A 110 años de la celebración de la apertura del actual edificio, el Teatro Colón decidió programar Aida, la ópera con la que se alzó el primer telón. Para ello, se tuvo la feliz idea de reponer el montaje del ya fallecido Roberto Oswald, que, tras más de 20 años de su estreno y contando con la precisa y refinada adaptación de Aníbal Lápiz –colaborador de Oswald y diseñador de vestuario brillante–, volvió a ser la piedra estelar del acontecimiento. El esplendor del antiguo Egipto lució en cada pasaje de la obra, acaparando la atención del público, contando a su vez con la acertada labor orquestal bajo la batuta de Carlos Vieu y con un coro cuya madurez y calidad fue reiteradamente puesta a prueba con verdadero éxito.

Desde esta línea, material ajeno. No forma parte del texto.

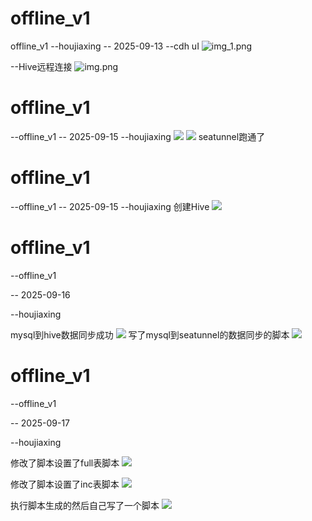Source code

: # offline_v1
offline_v1
--houjiaxing
-- 2025-09-13
--cdh uI
![img_1.png](img_1.png)

--Hive远程连接
![img.png](img.png)


# offline_v1
--offline_v1
-- 2025-09-15
--houjiaxing
![](img/img_1.png)
![](img/img_2.png)
seatunnel跑通了



# offline_v1
--offline_v1
-- 2025-09-15
--houjiaxing
创建Hive
![](img/img.png)


# offline_v1

--offline_v1

-- 2025-09-16

--houjiaxing

mysql到hive数据同步成功
![](img/img_3.png)
写了mysql到seatunnel的数据同步的脚本
![](img/img_4.png)


# offline_v1

--offline_v1

-- 2025-09-17

--houjiaxing

修改了脚本设置了full表脚本
![](img/img_5.png)

修改了脚本设置了inc表脚本
![](img/img_4.png)

执行脚本生成的然后自己写了一个脚本
![](img/img_6.png)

Más allá de la siempre cuestionada intervención de los ballets, las representaciones lograron  amplia aprobación. Intervinieron tres elencos de solistas, dos con cantantes locales y uno con extranjeros. De tal manera, a la acertada Aida de Mónica Ferracani se sucedió la de Haydee Dabusti, culminando con la de Latonia Moore, cuyas arias “Retorna vincitor” y “Ah, patria mia” resonaron estupendamente. Desequilibrada la presentación tenoril: Enrique Folger fue un Radamés esforzado, pero no logró impactar, mientras que Riccardo  Massi se mostró muy seguro y adecuado. En “Celeste Aida” y especialmente en el dramático dúo del final del tercer acto (“Già i sacerdote adunansi”) hizo vibrar a la concurrencia. Roberto Scandiuzzi, en el rol de Ramfis, reiteró sus virtudes de bajo eficiente y Mark Ricker se lució como Amonasro, al igual que Leonardo López Linares en el elenco local. Las tres Amneris estuvieron impecables: Guadalupe Barrientos, en el primer elenco local; María Luján Mirabelli, en el segundo, y grandiosa Nadia Krasteva, cantante de categoría que deleitó con su seguridad y amplio y homogéneo registro.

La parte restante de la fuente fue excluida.